I found this book very interesting. I wasn't at all familiar with the history of Indian Boarding Schools and their horrors.
This book tells the story of three generations of females in a family. It starts with Sissy, as a child, born in 1961. Her mother is volatile and mercurial in her temper. Sissy learns to be as quiet and unnoticeable as possible. Her dearest friend is her doll Ethel, who whispers to her and guides her.
The next section is Lillian, as a young girl, born in 1925 (mother of Sissy). Not only is she and her sister forced to go to an Indian Boarding School across the country, but her other siblings go to another. Lillian had a beloved doll, who also gave her comfort and advice, but she was strongly encouraged to give it to a dying girl to comfort her. Yet somehow her doll, Mae, finds Lillian, and once again offers her advice and comfort, helping her survive the school.
The next section is Cora, as a young girl, Born 1888, (Lillian's mother) When she was made to go to an Indian Boarding School, it was for 5 years. She too had a doll who offered her comfort and advice, Winona. When she got to the school, Winona was taken from her and thrown into a large burning fire pit, yet she too managed to get back to Cora.
The last section circles back to Sissy as an adult. She unboxes her doll, her mothers, and grandmother's and is flooded with memories and discoveries.

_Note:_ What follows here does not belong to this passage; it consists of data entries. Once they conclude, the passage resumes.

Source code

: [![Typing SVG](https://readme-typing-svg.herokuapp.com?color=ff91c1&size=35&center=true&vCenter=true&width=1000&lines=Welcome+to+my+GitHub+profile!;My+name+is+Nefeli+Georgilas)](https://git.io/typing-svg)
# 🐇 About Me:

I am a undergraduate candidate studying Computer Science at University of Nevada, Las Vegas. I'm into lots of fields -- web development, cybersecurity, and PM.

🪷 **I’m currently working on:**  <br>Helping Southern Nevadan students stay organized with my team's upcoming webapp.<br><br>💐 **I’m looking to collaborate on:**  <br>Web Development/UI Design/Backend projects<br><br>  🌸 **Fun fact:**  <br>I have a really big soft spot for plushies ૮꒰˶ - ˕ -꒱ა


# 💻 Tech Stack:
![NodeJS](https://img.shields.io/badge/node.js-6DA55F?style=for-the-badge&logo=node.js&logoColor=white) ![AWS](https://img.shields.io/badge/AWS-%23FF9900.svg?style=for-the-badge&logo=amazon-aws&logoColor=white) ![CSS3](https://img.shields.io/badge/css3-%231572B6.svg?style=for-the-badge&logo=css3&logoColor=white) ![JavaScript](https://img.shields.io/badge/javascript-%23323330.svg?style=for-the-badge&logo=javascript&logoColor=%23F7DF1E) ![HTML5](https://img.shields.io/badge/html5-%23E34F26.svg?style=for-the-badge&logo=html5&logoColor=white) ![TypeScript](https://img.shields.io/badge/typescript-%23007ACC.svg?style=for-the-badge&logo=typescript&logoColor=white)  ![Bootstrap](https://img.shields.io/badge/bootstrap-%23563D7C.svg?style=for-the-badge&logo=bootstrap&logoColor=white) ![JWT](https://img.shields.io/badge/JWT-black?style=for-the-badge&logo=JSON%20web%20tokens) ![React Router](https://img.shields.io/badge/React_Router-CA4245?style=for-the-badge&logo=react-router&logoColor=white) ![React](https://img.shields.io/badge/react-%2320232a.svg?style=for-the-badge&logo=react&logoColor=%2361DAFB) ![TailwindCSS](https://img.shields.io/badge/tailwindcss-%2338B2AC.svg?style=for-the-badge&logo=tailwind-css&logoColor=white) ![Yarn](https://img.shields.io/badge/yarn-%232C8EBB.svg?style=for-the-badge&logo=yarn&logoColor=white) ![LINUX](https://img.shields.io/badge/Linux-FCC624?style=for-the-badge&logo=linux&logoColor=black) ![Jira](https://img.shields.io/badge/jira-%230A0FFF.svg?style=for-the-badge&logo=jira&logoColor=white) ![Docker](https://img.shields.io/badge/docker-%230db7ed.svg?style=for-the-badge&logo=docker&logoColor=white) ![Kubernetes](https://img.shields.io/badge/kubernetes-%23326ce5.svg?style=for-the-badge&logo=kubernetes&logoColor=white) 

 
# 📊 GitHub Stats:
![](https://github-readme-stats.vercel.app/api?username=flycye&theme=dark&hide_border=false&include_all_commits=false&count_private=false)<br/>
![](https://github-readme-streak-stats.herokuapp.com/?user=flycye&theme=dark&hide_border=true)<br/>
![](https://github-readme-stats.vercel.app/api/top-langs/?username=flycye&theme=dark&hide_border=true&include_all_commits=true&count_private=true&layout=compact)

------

Parts of this book were hard to read. I found young Sissy's hard. The dolls clearly played a very important role in the story. Occasionally, the dolls would take over the story telling and were very active, other times they were there as observers. The thought of this separation and the deliberate mission to erase all the "Indian" out of these children is horrible to think about. I am so sorry that this was part of our history and for so long.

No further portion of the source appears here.